Former GE CEO Jack Welch observed the obvious:
Jack Welch, former chief executive officer of General Electric Co., criticized how the government handled Chrysler’s bankruptcy, saying unions were favored at the expense of creditors.
“I didn’t like the terms,” Welch, 73, said in an interview yesterday at the Boston Convention Center. “The creditors’ rights were trashed and the unions got 55 percent of the company.”
Bloomberg uncharacteristically noted another hard to ignore dilemma:
The struggle between creditors and labor has also reached Hartmarx Corp., the 122-year-old clothing maker in Chicago that made the suit Obama wore to his inauguration. Unions are gaining government support in a fight against Wells Fargo & Co., the bankrupt company’s lender.
More than 30 members of Congress, including House Financial Services Committee Chairman Barney Frank are urging the San Francisco bank not to liquidate the clothier, according to Representative Phil Hare, an Illinois Democrat. The lawmakers are also seeking Treasury Secretary Tim Geithner’s backing.

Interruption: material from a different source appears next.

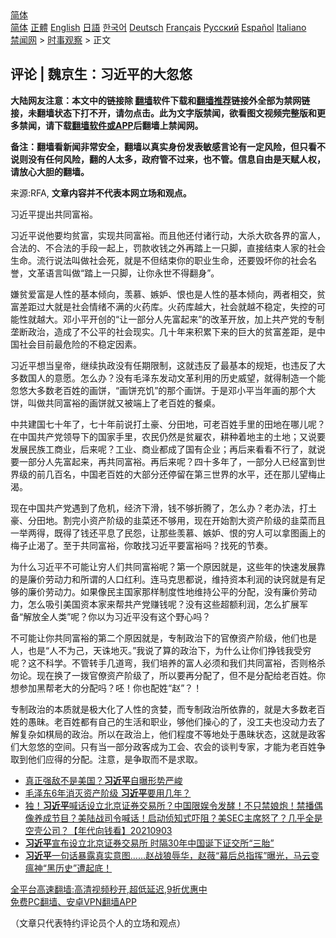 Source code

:  <!-- 面包屑导航 --> <div class="breadcrumb"><!-- GTranslate: https://gtranslate.io/ -->  <div class="switcher notranslate">  <div class="selected">  <a href="#" onclick="return false;"> 简体</a>  </div>  <div class="option">  <a href="https://www.bannedbook.org" onclick="doGTranslate('zh-CN|zh-CN');jQuery('div.switcher div.selected a').html(jQuery(this).html());return false;" title="简体中文" class="nturl selected"> 简体</a>  <a href="https://www.bannedbook.org/zh-tw/" onclick="doGTranslate('zh-CN|zh-TW');jQuery('div.switcher div.selected a').html(jQuery(this).html());return false;" title="繁體中文" class="nturl"> 正體</a>  <a href="https://www.bannedbook.org/en/" onclick="doGTranslate('zh-CN|en');jQuery('div.switcher div.selected a').html(jQuery(this).html());return false;" title="English" class="nturl"> English</a>  <a href="https://www.bannedbook.org/ja/" onclick="doGTranslate('zh-CN|ja');jQuery('div.switcher div.selected a').html(jQuery(this).html());return false;" title="日本語" class="nturl"> 日語</a>  <a href="https://www.bannedbook.org/ko/" onclick="doGTranslate('zh-CN|ko');jQuery('div.switcher div.selected a').html(jQuery(this).html());return false;" title="한국어" class="nturl"> 한국어</a>  <a href="https://www.bannedbook.org/de/" onclick="doGTranslate('zh-CN|de');jQuery('div.switcher div.selected a').html(jQuery(this).html());return false;" title="Deutsch" class="nturl"> Deutsch</a>  <a href="https://www.bannedbook.org/fr/" onclick="doGTranslate('zh-CN|fr');jQuery('div.switcher div.selected a').html(jQuery(this).html());return false;" title="Français" class="nturl"> Français</a>  <a href="https://www.bannedbook.org/ru/" onclick="doGTranslate('zh-CN|ru');jQuery('div.switcher div.selected a').html(jQuery(this).html());return false;" title="Русский" class="nturl"> Русский</a>  <a href="https://www.bannedbook.org/es/" onclick="doGTranslate('zh-CN|es');jQuery('div.switcher div.selected a').html(jQuery(this).html());return false;" title="Español" class="nturl"> Español</a>  <a href="https://www.bannedbook.org/it/" onclick="doGTranslate('zh-CN|it');jQuery('div.switcher div.selected a').html(jQuery(this).html());return false;" title="Italiano" class="nturl"> Italiano</a>  </div>  </div>      <div class='breadcrumb-sub'><!-- Breadcrumb NavXT 6.3.0 --> <a href="https://www.bannedbook.org/" class="home">禁闻网</a> &gt; <a href="https://www.bannedbook.org/bnews/ssgc/" class="category">时事观察</a> &gt; 正文</div></div><h2>评论 | 魏京生：习近平的大忽悠</h2> <p class="notice"><b>大陆网友注意：本文中的链接除 <a href="https://github.com/bannedbook/fanqiang" >翻墙</a>软件下载和<a href="https://github.com/killgcd/justmysocks/blob/master/README.md">翻墙推荐</a>链接外全部为禁网链接，未翻墙状态下打不开，请勿点击。此为文字版禁闻，欲看图文视频完整版和更多禁闻，请下载<a href="https://github.com/bannedbook/fanqiang">翻墙软件或APP</a>后翻墙上禁闻网。</p><p>备注：翻墙看新闻非常安全，翻墙以真实身份发表敏感言论有一定风险，但只看不说则没有任何风险，翻的人太多，政府管不过来，也不管。信息自由是天赋人权，请放心大胆的翻墙。</b></p>  <div class="entry"> <p>来源:RFA, <strong>文章内容并不代表本网立场和观点。</strong></p> <p>&#20064;&#36817;&#24179;&#25552;&#20986;&#20849;&#21516;&#23500;&#35029;&#12290;             </p> <p>&#20064;&#36817;&#24179;&#35828;&#20182;&#35201;&#22343;&#36139;&#23500;&#65292;&#23454;&#29616;&#20849;&#21516;&#23500;&#35029;&#12290;&#32780;&#19988;&#20182;&#36824;&#20184;&#35832;&#34892;&#21160;&#65292;&#22823;&#26432;&#22823;&#30733;&#21508;&#30028;&#30340;&#23500;&#20154;&#65292;&#21512;&#27861;&#30340;&#12289;&#19981;&#21512;&#27861;&#30340;&#25163;&#27573;&#19968;&#36215;&#19978;&#65292;&#32602;&#27454;&#25910;&#38065;&#20043;&#22806;&#20877;&#36367;&#19978;&#19968;&#21482;&#33050;&#65292;&#30452;&#25509;&#32467;&#26463;&#20154;&#23478;&#30340;&#31038;&#20250;&#29983;&#21629;&#12290;&#27969;&#34892;&#35828;&#27861;&#21483;&#20570;&#31038;&#20250;&#27515;&#65292;&#23601;&#26159;&#19981;&#20294;&#32467;&#26463;&#20320;&#30340;&#32844;&#19994;&#29983;&#21629;&#65292;&#36824;&#35201;&#27585;&#22351;&#20320;&#30340;&#31038;&#20250;&#21517;&#35465;&#65292;&#25991;&#38761;&#35821;&#35328;&#21483;&#20570;&#8220;&#36367;&#19978;&#19968;&#21482;&#33050;&#65292;&#35753;&#20320;&#27704;&#19990;&#19981;&#24471;&#32763;&#36523;&#8221;&#12290;</p>  <p>&#23244;&#36139;&#29233;&#23500;&#26159;&#20154;&#24615;&#30340;&#22522;&#26412;&#20542;&#21521;&#65292;&#32673;&#24917;&#12289;&#23241;&#22930;&#12289;&#24680;&#20063;&#26159;&#20154;&#24615;&#30340;&#22522;&#26412;&#20542;&#21521;&#65292;&#20004;&#32773;&#30456;&#20132;&#65292;&#36139;&#23500;&#24046;&#36317;&#36807;&#22823;&#23601;&#26159;&#31038;&#20250;&#24773;&#32490;&#19981;&#28385;&#30340;&#28779;&#33647;&#24211;&#12290;&#28779;&#33647;&#24211;&#36234;&#22823;&#65292;&#31038;&#20250;&#23601;&#36234;&#19981;&#31283;&#23450;&#65292;&#22833;&#25511;&#30340;&#21487;&#33021;&#24615;&#23601;&#36234;&#22823;&#12290;&#37011;&#23567;&#24179;&#24320;&#21019;&#30340;&#8220;&#35753;&#19968;&#37096;&#20998;&#20154;&#20808;&#23500;&#36215;&#26469;&#8221;&#30340;&#25913;&#38761;&#24320;&#25918;&#65292;&#21152;&#19978;&#20849;&#20135;&#20826;&#30340;&#19987;&#21046;&#22404;&#26029;&#25919;&#27835;&#65292;&#36896;&#25104;&#20102;&#19981;&#20844;&#24179;&#30340;&#31038;&#20250;&#29616;&#23454;&#12290;&#20960;&#21313;&#24180;&#26469;&#31215;&#32047;&#19979;&#26469;&#30340;&#24040;&#22823;&#30340;&#36139;&#23500;&#24046;&#36317;&#65292;&#26159;&#20013;&#22269;&#31038;&#20250;&#30446;&#21069;&#26368;&#21361;&#38505;&#30340;&#19981;&#31283;&#23450;&#22240;&#32032;&#12290;</p> <p>&#20064;&#36817;&#24179;&#24819;&#24403;&#30343;&#24093;&#65292;&#32487;&#32493;&#25191;&#25919;&#27809;&#26377;&#20219;&#26399;&#38480;&#21046;&#65292;&#36825;&#23601;&#36829;&#21453;&#20102;&#26368;&#22522;&#26412;&#30340;&#35268;&#30697;&#65292;&#20063;&#36829;&#21453;&#20102;&#22823;&#22810;&#25968;&#22269;&#20154;&#30340;&#24847;&#24895;&#12290;&#24590;&#20040;&#21150;&#65311;&#27809;&#26377;&#27611;&#27901;&#19996;&#21457;&#21160;&#25991;&#38761;&#21033;&#29992;&#30340;&#21382;&#21490;&#23041;&#26395;&#65292;&#23601;&#24471;&#21046;&#36896;&#19968;&#20010;&#33021;&#24573;&#24736;&#22823;&#22810;&#25968;&#32769;&#30334;&#22995;&#30340;&#30011;&#39292;&#65292;&#8220;&#30011;&#39292;&#20805;&#39269;&#8221;&#30340;&#37027;&#20010;&#30011;&#39292;&#12290;&#20110;&#26159;&#37011;&#23567;&#24179;&#24403;&#24180;&#30011;&#30340;&#37027;&#20010;&#22823;&#39292;&#65292;&#21483;&#20570;&#20849;&#21516;&#23500;&#35029;&#30340;&#30011;&#39292;&#23601;&#21448;&#34987;&#31471;&#19978;&#20102;&#32769;&#30334;&#22995;&#30340;&#39184;&#26700;&#12290;</p> <p>&#20013;&#20849;&#24314;&#22269;&#19971;&#21313;&#24180;&#20102;&#65292;&#19971;&#21313;&#24180;&#21069;&#35828;&#25171;&#22303;&#35946;&#12289;&#20998;&#30000;&#22320;&#65292;&#21487;&#32769;&#30334;&#22995;&#25163;&#37324;&#30340;&#30000;&#22320;&#22312;&#21738;&#20799;&#21602;&#65311;&#22312;&#20013;&#22269;&#20849;&#20135;&#20826;&#39046;&#23548;&#19979;&#30340;&#22269;&#23478;&#25163;&#37324;&#65292;&#20892;&#27665;&#20173;&#28982;&#26159;&#36139;&#38599;&#20892;&#65292;&#32789;&#31181;&#30528;&#22320;&#20027;&#30340;&#22303;&#22320;&#65307;&#21448;&#35828;&#35201;&#21457;&#23637;&#27665;&#26063;&#24037;&#21830;&#19994;&#65292;&#21518;&#26469;&#21602;&#65311;&#24037;&#19994;&#12289;&#21830;&#19994;&#37117;&#25104;&#20102;&#22269;&#26377;&#20225;&#19994;&#65307;&#20877;&#21518;&#26469;&#30475;&#30475;&#19981;&#34892;&#20102;&#65292;&#23601;&#35828;&#35201;&#19968;&#37096;&#20998;&#20154;&#20808;&#23500;&#36215;&#26469;&#65292;&#20877;&#20849;&#21516;&#23500;&#35029;&#12290;&#20877;&#21518;&#26469;&#21602;&#65311;&#22235;&#21313;&#22810;&#24180;&#20102;&#65292;&#19968;&#37096;&#20998;&#20154;&#24050;&#32463;&#23500;&#21040;&#19990;&#30028;&#32423;&#30340;&#21069;&#20960;&#30334;&#21517;&#65292;&#20013;&#22269;&#32769;&#30334;&#22995;&#30340;&#22823;&#37096;&#20998;&#36824;&#20572;&#30041;&#22312;&#31532;&#19977;&#19990;&#30028;&#30340;&#27700;&#24179;&#65292;&#36824;&#22312;&#37027;&#20799;&#26395;&#26757;&#27490;&#28212;&#12290;</p>  <p>&#29616;&#22312;&#20013;&#22269;&#20849;&#20135;&#20826;&#36935;&#21040;&#20102;&#21361;&#26426;&#65292;&#32463;&#27982;&#19979;&#28369;&#65292;&#38065;&#19981;&#22815;&#25240;&#33150;&#20102;&#65292;&#24590;&#20040;&#21150;&#65311;&#32769;&#21150;&#27861;&#65292;&#25171;&#22303;&#35946;&#12289;&#20998;&#30000;&#22320;&#12290;&#21106;&#23436;&#23567;&#36164;&#20135;&#38454;&#32423;&#30340;&#38893;&#33756;&#36824;&#19981;&#22815;&#29992;&#65292;&#29616;&#22312;&#24320;&#22987;&#21106;&#22823;&#36164;&#20135;&#38454;&#32423;&#30340;&#38893;&#33756;&#32780;&#19988;&#19968;&#20030;&#20004;&#24471;&#65292;&#26082;&#24471;&#20102;&#38065;&#36824;&#24179;&#24687;&#20102;&#27665;&#24616;&#65292;&#35753;&#37027;&#20123;&#32673;&#24917;&#12289;&#23241;&#22930;&#12289;&#24680;&#30340;&#31351;&#20154;&#21487;&#20197;&#25343;&#22270;&#30011;&#19978;&#30340;&#26757;&#23376;&#27490;&#28212;&#20102;&#12290;&#33267;&#20110;&#20849;&#21516;&#23500;&#35029;&#65292;&#20320;&#25954;&#25214;&#20064;&#36817;&#24179;&#35201;&#23500;&#35029;&#21527;&#65311;&#25214;&#27515;&#30340;&#33410;&#22863;&#12290;</p> <p>&#20026;&#20160;&#20040;&#20064;&#36817;&#24179;&#19981;&#21487;&#33021;&#35753;&#31351;&#20154;&#20204;&#20849;&#21516;&#23500;&#35029;&#21602;&#65311;&#31532;&#19968;&#20010;&#21407;&#22240;&#23601;&#26159;&#65292;&#36825;&#20123;&#24180;&#30340;&#24555;&#36895;&#21457;&#23637;&#38752;&#30340;&#26159;&#24265;&#20215;&#21171;&#21160;&#21147;&#21644;&#25152;&#35859;&#30340;&#20154;&#21475;&#32418;&#21033;&#12290;&#36830;&#39532;&#20811;&#24605;&#37117;&#35828;&#65292;&#32500;&#25345;&#36164;&#26412;&#21033;&#28070;&#30340;&#35776;&#31373;&#23601;&#26159;&#26377;&#36275;&#22815;&#30340;&#24265;&#20215;&#21171;&#21160;&#21147;&#12290;&#22914;&#26524;&#20687;&#27665;&#20027;&#22269;&#23478;&#37027;&#26679;&#21046;&#24230;&#24615;&#22320;&#32500;&#25345;&#20844;&#24179;&#30340;&#20998;&#37197;&#65292;&#27809;&#26377;&#24265;&#20215;&#21171;&#21160;&#21147;&#65292;&#24590;&#20040;&#21560;&#24341;&#32654;&#22269;&#36164;&#26412;&#23478;&#26469;&#24110;&#20849;&#20135;&#20826;&#36186;&#38065;&#21602;&#65311;&#27809;&#26377;&#36825;&#20123;&#36229;&#39069;&#21033;&#28070;&#65292;&#24590;&#20040;&#25193;&#23637;&#20891;&#22791;&#8220;&#35299;&#25918;&#20840;&#20154;&#31867;&#8221;&#21602;&#65311;&#20320;&#20197;&#20026;&#20064;&#36817;&#24179;&#27809;&#26377;&#36825;&#20010;&#37326;&#24515;&#21527;&#65311;</p> <p>&#19981;&#21487;&#33021;&#35753;&#20320;&#20849;&#21516;&#23500;&#35029;&#30340;&#31532;&#20108;&#20010;&#21407;&#22240;&#23601;&#26159;&#65292;&#19987;&#21046;&#25919;&#27835;&#19979;&#30340;&#23448;&#20698;&#36164;&#20135;&#38454;&#32423;&#65292;&#20182;&#20204;&#20063;&#26159;&#20154;&#65292;&#20063;&#26159;&#8220;&#20154;&#19981;&#20026;&#24049;&#65292;&#22825;&#35803;&#22320;&#28781;&#12290;&#8221;&#25105;&#35828;&#20102;&#31639;&#30340;&#25919;&#27835;&#19979;&#65292;&#20026;&#20160;&#20040;&#35753;&#20320;&#20204;&#25379;&#38065;&#25105;&#21463;&#31351;&#21602;&#65311;&#36825;&#19981;&#31185;&#23398;&#12290;&#19981;&#31649;&#36716;&#25163;&#20960;&#36947;&#24367;&#65292;&#25105;&#20204;&#22521;&#20859;&#30340;&#23500;&#20154;&#24517;&#39035;&#21644;&#25105;&#20204;&#20849;&#21516;&#23500;&#35029;&#65292;&#21542;&#21017;&#26684;&#26432;&#21247;&#35770;&#12290;&#29616;&#22312;&#25442;&#20102;&#19968;&#25320;&#23448;&#20698;&#36164;&#20135;&#38454;&#32423;&#20102;&#65292;&#25152;&#20197;&#35201;&#20877;&#20998;&#37197;&#20102;&#65292;&#20294;&#19981;&#26159;&#20998;&#37197;&#32473;&#32769;&#30334;&#22995;&#12290;&#20320;&#24819;&#21442;&#21152;&#40657;&#24110;&#32769;&#22823;&#30340;&#20998;&#37197;&#21527;&#65311;&#21624;&#65281;&#20320;&#20063;&#37197;&#22995;&#8220;&#36213;&#8221;&#65311;&#65281;</p>  <p>&#19987;&#21046;&#25919;&#27835;&#30340;&#26412;&#36136;&#23601;&#26159;&#26497;&#22823;&#21270;&#20102;&#20154;&#24615;&#30340;&#36138;&#23146;&#65292;&#32780;&#19987;&#21046;&#25919;&#27835;&#25152;&#20381;&#38752;&#30340;&#65292;&#23601;&#26159;&#22823;&#22810;&#25968;&#32769;&#30334;&#22995;&#30340;&#24858;&#26151;&#12290;&#32769;&#30334;&#22995;&#37117;&#26377;&#33258;&#24049;&#30340;&#29983;&#27963;&#21644;&#32844;&#19994;&#65292;&#22815;&#20182;&#20204;&#25805;&#24515;&#30340;&#20102;&#65292;&#27809;&#24037;&#22827;&#20063;&#27809;&#21160;&#21147;&#21435;&#20102;&#35299;&#22797;&#26434;&#22914;&#26827;&#23616;&#30340;&#25919;&#27835;&#12290;&#25152;&#20197;&#22312;&#25919;&#27835;&#19978;&#65292;&#20182;&#20204;&#31243;&#24230;&#19981;&#31561;&#22320;&#22788;&#20110;&#24858;&#26151;&#29366;&#24577;&#65292;&#36825;&#23601;&#26159;&#25919;&#23458;&#20204;&#22823;&#24573;&#24736;&#30340;&#31354;&#38388;&#12290;&#21482;&#26377;&#24403;&#19968;&#37096;&#20998;&#25919;&#23458;&#25104;&#20026;&#24037;&#20250;&#12289;&#20892;&#20250;&#30340;&#35848;&#21028;&#19987;&#23478;&#65292;&#25165;&#33021;&#20026;&#32769;&#30334;&#22995;&#20105;&#21462;&#21040;&#20182;&#20204;&#24212;&#24471;&#30340;&#20998;&#37197;&#12290;&#27880;&#24847;&#65292;&#26159;&#20105;&#21462;&#32780;&#19981;&#26159;&#27714;&#21462;&#12290;</p> <ul class='op-related-articles' title='相关阅读'> <li><a href='https://www.bannedbook.org/bnews/bannedvideo/20210903/1618495.html' target='_blank'>真正强敌不是美国？<b>习近平</b>自曝形势严峻</a></li> <li><a href='https://www.bannedbook.org/bnews/cbnews/20210903/1618490.html' target='_blank'>毛泽东6年消灭资产阶级 <b>习近平</b>要用几年？</a></li> <li><a href='https://www.bannedbook.org/bnews/taiwannews/20210903/1618473.html' target='_blank'>独！<b>习近平</b>喊话设立北京证券交易所？中国限娱令发酵！不只禁娘炮！禁播偶像养成节目？美陆战司令喊话！启动侦知式吓阻？美SEC主席怒了？几乎全是空壳公司？【年代向钱看】20210903</a></li> <li><a href='https://www.bannedbook.org/bnews/baitai/20210903/1618469.html' target='_blank'><b>习近平</b>宣布设立北京证券交易所 时隔30年中国诞下证交所“三胎”</a></li> <li><a href='https://www.bannedbook.org/bnews/bannedvideo/20210903/1618387.html' target='_blank'><b>习近平</b>一句话暴露真实意图……赵战狼辱华，赵薇“幕后总指挥”曝光，马云变瘟神“黑历史”遭起底！</a></li> </ul> <p class="texttj"> <a href="https://github.com/bannedbook/fanqiang/wiki/V2ray%E6%9C%BA%E5%9C%BA" target="_blank">全平台高速翻墙:高清视频秒开,超低延迟,9折优惠中</a><br/> <a href="https://github.com/bannedbook/fanqiang/wiki/%E7%A6%81%E9%97%BB%E7%BD%91%E5%AE%89%E5%8D%93%E7%BF%BB%E5%A2%99%E6%96%B0%E9%97%BBAPP" target="_blank">免费PC翻墙、安卓VPN翻墙APP</a></p><p>&#65288;&#25991;&#31456;&#21482;&#20195;&#34920;&#29305;&#32422;&#35780;&#35770;&#21592;&#20010;&#20154;&#30340;&#31435;&#22330;&#21644;&#35266;&#28857;&#65289;</p> <a name='sharetosocial'></a>  <div style="margin-bottom:5px;padding-bottom:5px;clear:both"> <div id="archive-pix-1" class="banner-ads"> <!-- AuctionX Display platform tag START --> <div id="26318x728x90x621x_ADSLOT2" clicktrack="%%CLICK_URL_ESC%%"></div> <!-- AuctionX Display platform tag END --> </div> <div id="archive-pix-2" class="banner-ads"> <!-- AuctionX Display platform tag START --> <div id="26315x300x250x621x_ADSLOT2" clicktrack="%%CLICK_URL_ESC%%"></div> <!-- AuctionX Display platform tag END --> </div> </div>  <div id="archive-pix-1" class="banner-ads"> <!-- AuctionX Display platform tag START --> <div id="26318x728x90x621x_ADSLOT3" clicktrack="%%CLICK_URL_ESC%%"></div> <!-- AuctionX Display platform tag END --> </div> </div><!--END ENTRY-->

President Obama has created a choice for tax payers with his handling of the Chrysler bankruptcy: Do you want a permanently government subsidized, managed and financed auto industry or an independent one? With the Hartmarx deal, it has to be asked: Where does this administration and Congress draw the line? Is your job next? Or is it your savings that are next at risk? The private sector has for decades resolved these questions in Federal Bankruptcy Court but the Obama administration claims it knows better and deigns to assume this responsibility itself. Does this policy put the nation in better hands?